The contract price for LPG rose by $57 per
metric ton to $912.50 per metric ton this month.
Dubai crude, gasoline and diesel posted new
record highs last week brought about by the sharp depreciation of
the dollar against the euro, tensions between Israel and Iran, and
the forecast of Morgan Stanley that falling US stockpiles could send
crude to $150 a barrel by July 4.
$132 at Asian trade
In Friday’s trading in Singapore, the
benchmark oil futures contract, New York’s light sweet crude for
July delivery, rose 23 cents higher at $132.16 per barrel.
It had tumbled $4.75 earlier to close at $131.93
in US trade on Thursday following China’s announcement to hike oil
prices.
Brent North Sea crude for August delivery rose
45 cents to $132.45 following a drop of $4.44 to settle at $132 in
London on Thursday. Both the Brent and New York contracts had fallen
in early Asian trade.
China became the latest Asian nation to curb
energy subsidies by hiking retail petrol and diesel prices by as
much as 18 percent, moving to close the gap between state-set
domestic prices and the soaring world oil market.
Analysts said the move by the world’s second
biggest oil consumer was important, but differed on its longer-term
impact on soaring oil prices, which hit nearly $140 this month from
a low under $11 in the 1990s.
“I think it’s very significant,” said Dave
Ernsberger, Asia director of global energy information provider
Platts. “It is going to eat into demand. I’m pretty sure of
that.”
He had called China’s subsidies “the big
gorilla in the room” ahead of its price hike announcement
Thursday. Experts have said China’s booming economy has up to now
been a key driver of the world’s growing appetite for oil.
But the fuel price hike “may temper growth in
fuel demand in China, helping moderate demand-based pressure on oil
prices,” David Moore, a commodity strategist at the Commonwealth
Bank of Australia in Sydney, said in a report.
Fuel subsidy cuts elsewhere in Asia are already
said to be hurting regional energy demand. Malaysia has hiked fuel
prices by 41 percent and Indonesia by around 29 percent, while
Taiwan and India have also raised energy costs.
Looking ahead
The longer-term impact of China’s move on
world oil prices would not be clear until later in the year, when
numbers about demand are released for the market to digest,
Ernsberger said.
“It’s possible we won’t see a big impact
on the price until September, October,” he said.

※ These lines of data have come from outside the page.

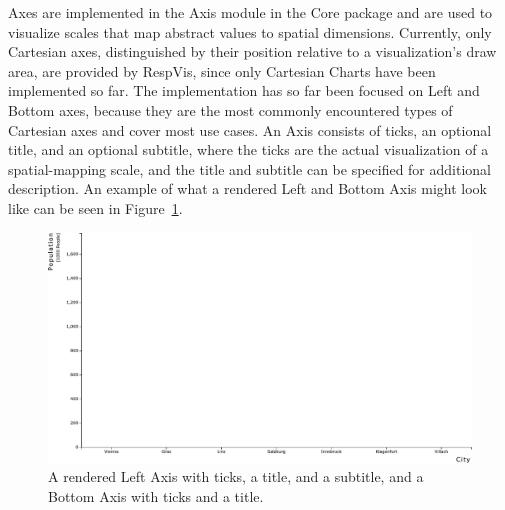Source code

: Axes are implemented in the  Axis module in
the Core package and are used to visualize scales that map
abstract values to spatial dimensions. Currently, only Cartesian axes,
distinguished by their position relative to a visualization's draw
area, are provided by RespVis, since only Cartesian Charts have been
implemented so far. The implementation has so far been focused on Left
and Bottom axes, because they are the most commonly encountered types
of Cartesian axes and cover most use cases. An Axis consists
of ticks, an optional title, and an optional subtitle, where the ticks
are the actual visualization of a spatial-mapping scale, and the title
and subtitle can be specified for additional description. An example
of what a rendered Left and Bottom Axis might look like can
be seen in Figure~\ref{fig:Axes}.

\begin{figure}[tp]
\centering
\includegraphics[keepaspectratio,width=\linewidth,height=\fullh]
{diagrams/axes.pdf}
\caption[Axes Example]{%
A rendered Left Axis with ticks, a title, and a subtitle, and a
Bottom Axis with ticks and a title.
}
\label{fig:Axes}
\end{figure}


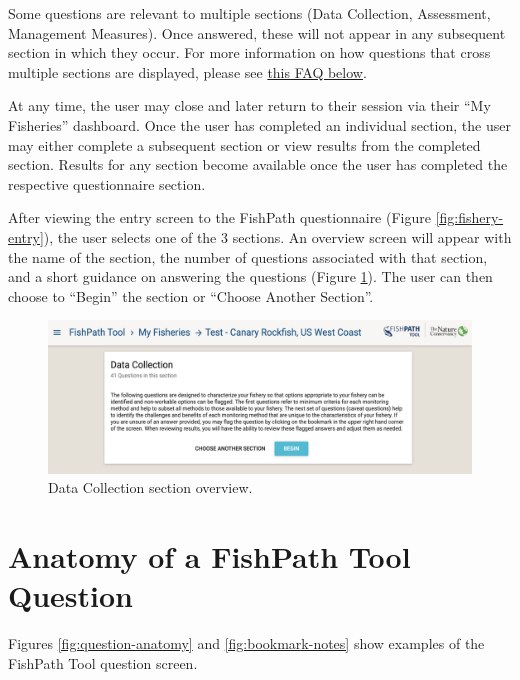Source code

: \documentclass[
  11pt,
]{book}
\begin{document}
Some questions are relevant to multiple sections (Data Collection, Assessment, Management Measures). Once answered, these will not appear in any subsequent section in which they occur. For more information on how questions that cross multiple sections are displayed, please see \protect\hyperlink{faq-question-numbering}{this FAQ below}.

At any time, the user may close and later return to their session via their ``My Fisheries'' dashboard. Once the user has completed an individual section, the user may either complete a subsequent section or view results from the completed section. Results for any section become available once the user has completed the respective questionnaire section.

After viewing the entry screen to the FishPath questionnaire (Figure \ref{fig:fishery-entry}), the user selects one of the 3 sections. An overview screen will appear with the name of the section, the number of questions associated with that section, and a short guidance on answering the questions (Figure \ref{fig:dc-overview}). The user can then choose to ``Begin'' the section or ``Choose Another Section''.

\begin{figure}

{\centering \includegraphics[width=0.95\linewidth]{images/dc-overview} 

}

\caption{Data Collection section overview.}\label{fig:dc-overview}
\end{figure}

\hypertarget{anatomy-of-a-fishpath-tool-question}{%
\section{Anatomy of a FishPath Tool Question}\label{anatomy-of-a-fishpath-tool-question}}

Figures \ref{fig:question-anatomy} and \ref{fig:bookmark-notes} show examples of the FishPath Tool question screen.
\end{document}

Victor Shum, an analyst at Purvin and Gertz
energy consultancy in Singapore, said the impact from decreased
demand for oil in China was likely to be small, as higher prices
would stimulate production.
“The negative impact in demand growth in China
may be more than compensated by increased supply,” Shum said.
Global finance officials fear soaring crude
costs pose a threat to world economic growth, as higher inflation
leads central banks to raise interest rates.
Thursday’s oil price fall of nearly $5 also
came as Saudi Arabia, the biggest producer in the Organization of
the Petroleum-Exporting Countries (OPEC), said it planned to
increase output by 200,000 barrels per day.
Shum said the Saudi announcement would not have
a major impact because the increase is “not that significant
compared to the total oil demand of 86 million barrels a day.”
Concerns about lost Nigerian oil output might
outweigh the Saudi increase due to the better grade of the African
nation’s crude, Shum said.
Anglo-Dutch oil giant Shell said it had shut
down a Nigerian offshore oilfield after an attack by militants. The
field has a capacity of 200,000 barrels per day.
Hugo Chavez, president of OPEC member Venezuela,
said prices should be around $100 per barrel, but “could soon
reach $200” given political tension, threats against oil producer
Iran and a weak US dollar.
Chavez threatened Thursday to shut off oil
exports to European countries if they enforce tough new rules on
illegal immigrants.
World leaders are also preparing for a
high-level meeting between producers and consumer nations on Sunday
in Jeddah to discuss soaring prices.